Some of you will recall that I had a book reading in Jacksonville, Florida. It was Women’s History Month and my intention was to introduce the book, Daddy in a public way with at least four authors. I did that and it was successful.
With the Atlanta book reading, the intention shifted. One of my co-authors, Bree had a different purpose. She aimed to provide a space for healing.
It began with her creating another title. Instead of the book’s title, Daddy: Reflections of Father-Daughter Relationships, she decided the theme would be, Dear Daddy: Intimate Conversations about Father-Daughter Relationships. And let me tell you, her intention set the tone.
Additionally, Rosa Duffy, the owner of For Keeps Bookstore also had a goal. If you haven’t read about her, then please do so in this Atlanta magazine feature. Her intention was to have an open place for rare, African-American books. Her establishment is in an historical district, and she wanted a place for people to saunter by and say, “hmmm…let me see what’s going on in there.”

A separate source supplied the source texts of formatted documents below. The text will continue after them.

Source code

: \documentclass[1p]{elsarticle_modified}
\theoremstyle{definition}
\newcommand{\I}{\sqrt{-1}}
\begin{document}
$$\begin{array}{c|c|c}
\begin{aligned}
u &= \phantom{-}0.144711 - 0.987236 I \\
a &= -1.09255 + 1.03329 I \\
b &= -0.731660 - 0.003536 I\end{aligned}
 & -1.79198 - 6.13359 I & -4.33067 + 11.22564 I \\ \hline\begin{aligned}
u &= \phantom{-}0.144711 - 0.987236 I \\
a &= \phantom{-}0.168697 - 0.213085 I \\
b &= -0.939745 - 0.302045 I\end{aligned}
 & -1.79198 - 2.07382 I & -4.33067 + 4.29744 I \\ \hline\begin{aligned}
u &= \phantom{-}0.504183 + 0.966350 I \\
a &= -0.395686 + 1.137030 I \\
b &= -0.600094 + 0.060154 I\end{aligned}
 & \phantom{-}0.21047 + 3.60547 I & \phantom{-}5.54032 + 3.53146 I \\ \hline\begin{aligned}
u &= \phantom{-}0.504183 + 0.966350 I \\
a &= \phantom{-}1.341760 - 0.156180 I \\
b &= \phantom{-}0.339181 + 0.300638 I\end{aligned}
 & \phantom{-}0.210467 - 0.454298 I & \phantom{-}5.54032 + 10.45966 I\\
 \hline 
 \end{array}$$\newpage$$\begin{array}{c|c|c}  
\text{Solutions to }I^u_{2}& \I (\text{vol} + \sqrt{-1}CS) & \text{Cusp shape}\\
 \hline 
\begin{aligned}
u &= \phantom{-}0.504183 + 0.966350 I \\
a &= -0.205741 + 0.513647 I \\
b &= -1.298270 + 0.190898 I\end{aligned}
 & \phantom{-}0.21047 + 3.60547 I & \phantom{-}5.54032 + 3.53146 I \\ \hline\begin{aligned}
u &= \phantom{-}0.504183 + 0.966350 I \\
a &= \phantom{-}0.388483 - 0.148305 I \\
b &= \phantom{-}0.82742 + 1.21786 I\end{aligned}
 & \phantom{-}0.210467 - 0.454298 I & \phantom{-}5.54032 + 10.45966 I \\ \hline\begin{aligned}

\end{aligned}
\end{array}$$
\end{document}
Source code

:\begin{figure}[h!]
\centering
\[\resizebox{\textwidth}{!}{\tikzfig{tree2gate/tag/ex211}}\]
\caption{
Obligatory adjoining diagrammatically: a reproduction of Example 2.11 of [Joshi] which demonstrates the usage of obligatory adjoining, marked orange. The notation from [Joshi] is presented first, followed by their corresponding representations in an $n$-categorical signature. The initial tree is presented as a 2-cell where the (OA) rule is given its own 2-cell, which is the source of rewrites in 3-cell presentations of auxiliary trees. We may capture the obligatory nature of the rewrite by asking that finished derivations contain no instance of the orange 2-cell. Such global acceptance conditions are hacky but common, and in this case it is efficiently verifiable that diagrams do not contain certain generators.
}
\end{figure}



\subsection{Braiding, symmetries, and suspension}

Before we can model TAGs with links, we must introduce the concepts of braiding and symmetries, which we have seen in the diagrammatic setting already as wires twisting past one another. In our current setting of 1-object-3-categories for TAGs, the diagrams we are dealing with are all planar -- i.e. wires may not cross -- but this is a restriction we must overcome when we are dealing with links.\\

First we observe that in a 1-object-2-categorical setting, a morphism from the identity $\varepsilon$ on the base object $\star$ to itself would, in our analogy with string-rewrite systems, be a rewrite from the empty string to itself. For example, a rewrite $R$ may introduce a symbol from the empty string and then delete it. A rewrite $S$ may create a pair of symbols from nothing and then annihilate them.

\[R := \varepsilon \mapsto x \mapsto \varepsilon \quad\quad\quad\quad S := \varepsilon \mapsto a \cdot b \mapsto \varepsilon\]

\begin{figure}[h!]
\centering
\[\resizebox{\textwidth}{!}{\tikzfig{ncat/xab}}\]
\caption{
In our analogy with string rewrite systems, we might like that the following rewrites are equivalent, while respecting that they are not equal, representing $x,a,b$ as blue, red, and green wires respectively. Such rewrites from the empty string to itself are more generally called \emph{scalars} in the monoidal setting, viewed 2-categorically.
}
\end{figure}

As you know, my intention when I write is to raise people’s consciousness, specifically women. I want us to see ourselves in writing and to connect with words and ideas, and then do, act, and speak differently.

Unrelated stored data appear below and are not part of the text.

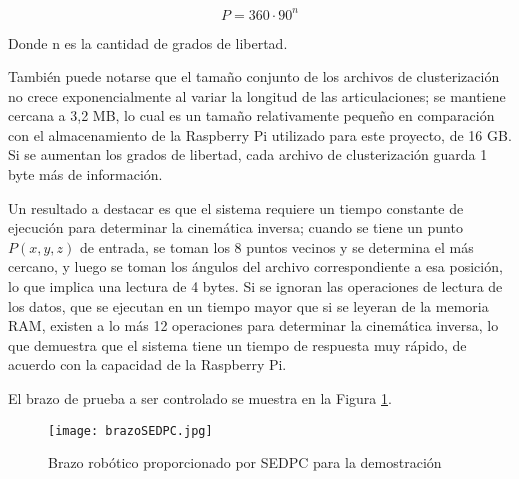 \begin{equation}
	P = 360 \cdot 90^n
\end{equation}

Donde n es la cantidad de grados de libertad.

También puede notarse que el tamaño conjunto de los archivos de clusterización no crece exponencialmente al variar la longitud de las articulaciones; se mantiene cercana a 3,2 MB, lo cual es un tamaño relativamente pequeño en comparación con el almacenamiento de la Raspberry Pi utilizado para este proyecto, de 16 GB. Si se aumentan los grados de libertad, cada archivo de clusterización guarda 1 byte más de información.

Un resultado a destacar es que el sistema requiere un tiempo constante de ejecución para determinar la cinemática inversa; cuando se tiene un punto $P(x,y,z)$ de entrada, se toman los 8 puntos vecinos y se determina el más cercano, y luego se toman los ángulos del archivo correspondiente a esa posición, lo que implica una lectura de 4 bytes. Si se ignoran las operaciones de lectura de los datos, que se ejecutan en un tiempo mayor que si se leyeran de la memoria RAM, existen a lo más 12 operaciones para determinar la cinemática inversa, lo que demuestra que el sistema tiene un tiempo de respuesta muy rápido, de acuerdo con la capacidad de la Raspberry Pi.

El brazo de prueba a ser controlado se muestra en la Figura \ref{fig:brazoSEDPC}.

\begin{figure}[htb]
	\centering
	\texttt{[image: brazoSEDPC.jpg]}
	\caption{Brazo robótico proporcionado por SEDPC para la demostración}
	\label{fig:brazoSEDPC}
\end{figure} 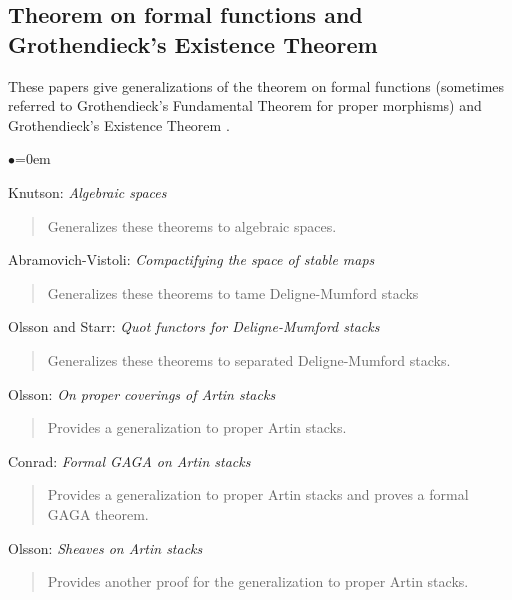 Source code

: \subsection{Theorem on formal functions and Grothendieck's Existence Theorem}
\label{subsection-theorem-formal-functions}

\noindent
These papers give generalizations of the theorem on formal functions
\cite[III.4.1.5]{EGA} (sometimes referred to Grothendieck's Fundamental
Theorem for proper morphisms) and Grothendieck's Existence
Theorem \cite[III.5.1.4]{EGA}.
\begin{list}{$\bullet$}{\leftmargin=0em}
\item Knutson:  \emph{Algebraic spaces} \cite[Chapter V]{knutson}
\begin{quote}
Generalizes these theorems to algebraic spaces.
\end{quote}
\smallskip

\item Abramovich-Vistoli: \emph{Compactifying the space of stable maps}
\cite[A.1.1]{abramovich-vistoli}
\begin{quote}
Generalizes these theorems to tame Deligne-Mumford stacks
\end{quote}
\smallskip

\item Olsson and Starr:  \emph{Quot functors for Deligne-Mumford stacks}
\cite{olsson-starr}
\begin{quote}
Generalizes these theorems to separated Deligne-Mumford stacks.
\end{quote}
\smallskip
\item Olsson: \emph{On proper coverings of Artin stacks}
\cite{olsson_proper}
\begin{quote}
Provides a generalization to proper Artin stacks.
\end{quote}
\smallskip

\item Conrad: \emph{Formal GAGA on Artin stacks} \cite{conrad_gaga}
\begin{quote}
Provides a generalization to proper Artin stacks and proves a formal
GAGA theorem.
\end{quote}
\smallskip

\item Olsson: \emph{Sheaves on Artin stacks} \cite{olsson_sheaves}
\begin{quote}
Provides another proof for the generalization to proper Artin stacks.
\end{quote}
\end{list}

Much like other happenings in the universe, these three intentions converged. We each accomplished our desired outcomes.
We had intimate conversations. A man in the front row pulled out his journal, started writing feverishly, and then held his partner’s hand for the remainder of the event. He didn’t share. He didn’t make eye contact. But I can tell he was moved.

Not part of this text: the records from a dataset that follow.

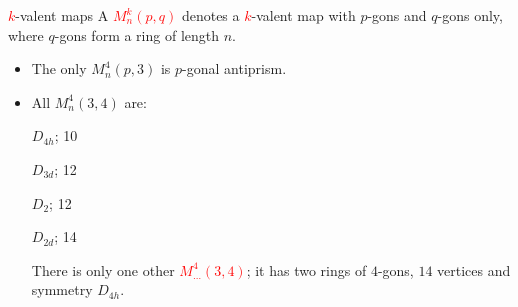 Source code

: \documentclass[%
pdf,
colorBG,
slideColor,
]{prosper}
\begin{document}
\begin{slide}{\textcolor{red}{$k$}-valent maps}
A \textcolor{red}{$M^k_n(p,q)$} denotes a \textcolor{red}{$k$}-valent map with $p$-gons and $q$-gons only, where $q$-gons form a ring of length $n$.

\begin{itemize}
\item The only $M^4_{n}(p,3)$ is $p$-gonal antiprism.
\item All $M^4_n(3,4)$ are:
\begin{center}
\begin{minipage}{2.6cm}
\centering
\epsfxsize=2.2cm
\par
$D_{4h}$; 10
\end{minipage}
\begin{minipage}{2.6cm}
\centering
\epsfxsize=2.2cm
\par
$D_{3d}$; 12
\end{minipage}
\begin{minipage}{2.6cm}
\centering
\epsfxsize=2.2cm
\par
$D_{2}$; 12
\end{minipage}
\begin{minipage}{2.6cm}
\centering
\epsfxsize=2.2cm
\par
$D_{2d}$; 14
\end{minipage}
\end{center}
There is only one other \textcolor{red}{$M^4_{\dots}(3,4)$}; it has two rings of $4$-gons, $14$ vertices and symmetry $D_{4h}$.


\end{itemize}



\end{slide}
\end{document}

A woman happened to be walking past For Keeps Bookstore, opened the door, sat down, and connected with the stories being told. She even had an endearing conversation with one of the authors and will probably collaborate with her to continue healing hearts in some way.
Women spoke out about their experiences with their fathers. They shared their pain, and then the conversation took another direction.
Similar to the last reading, a few women expressed the fact that they didn’t realize not everyone had great fathers. But this time they communicated a growing awareness. They felt the need to thank their dads more; to appreciate the time they had left with their fathers; and to simply be more grateful. It became a time to honor everyone’s feelings, even if they were dissimilar. My husband even shared his sentiments. On that day, we were each mindful of one another; we created a dialogue and communicated in an empathetic space.
Once again I’m thankful for this reading. It was different. The energy was intense, in a progressive, Atlanta kind of way.
If you missed the first two readings, then no worries. We’ll be convening in Washington, DC in the fall.